> **TASK OBJECTIVE**:
When you reproduce the data, keep every word exactly as it stands and leave the pictures out.

*** Opening of GIVEN DATA ***

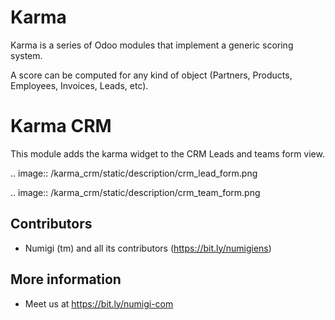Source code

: # Karma

Karma is a series of Odoo modules that implement a generic scoring system.

A score can be computed for any kind of object (Partners, Products, Employees, Invoices, Leads, etc).

Karma CRM
=========
This module adds the karma widget to the CRM Leads and teams form view.

.. image:: /karma_crm/static/description/crm_lead_form.png

.. image:: /karma_crm/static/description/crm_team_form.png

Contributors
------------
* Numigi (tm) and all its contributors (https://bit.ly/numigiens)

More information
----------------
* Meet us at https://bit.ly/numigi-com
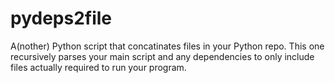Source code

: # pydeps2file
A(nother) Python script that concatinates files in your Python repo. This one recursively parses your main script and any dependencies to only include files actually required to run your program.
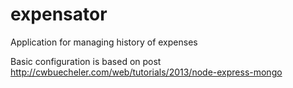 # expensator
Application for managing history of expenses

Basic configuration is based on post http://cwbuecheler.com/web/tutorials/2013/node-express-mongo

*** Close of GIVEN DATA ***

> **WRITTEN RESPONSE**:
Source code

: # Karma

Karma is a series of Odoo modules that implement a generic scoring system.

A score can be computed for any kind of object (Partners, Products, Employees, Invoices, Leads, etc).

Karma CRM
=========
This module adds the karma widget to the CRM Leads and teams form view.

.. image:: /karma_crm/static/description/crm_lead_form.png

.. image:: /karma_crm/static/description/crm_team_form.png

Contributors
------------
* Numigi (tm) and all its contributors (https://bit.ly/numigiens)

More information
----------------
* Meet us at https://bit.ly/numigi-com
Source code

: # pydeps2file
A(nother) Python script that concatinates files in your Python repo. This one recursively parses your main script and any dependencies to only include files actually required to run your program.
 # expensator
Application for managing history of expenses

Basic configuration is based on post http://cwbuecheler.com/web/tutorials/2013/node-express-mongo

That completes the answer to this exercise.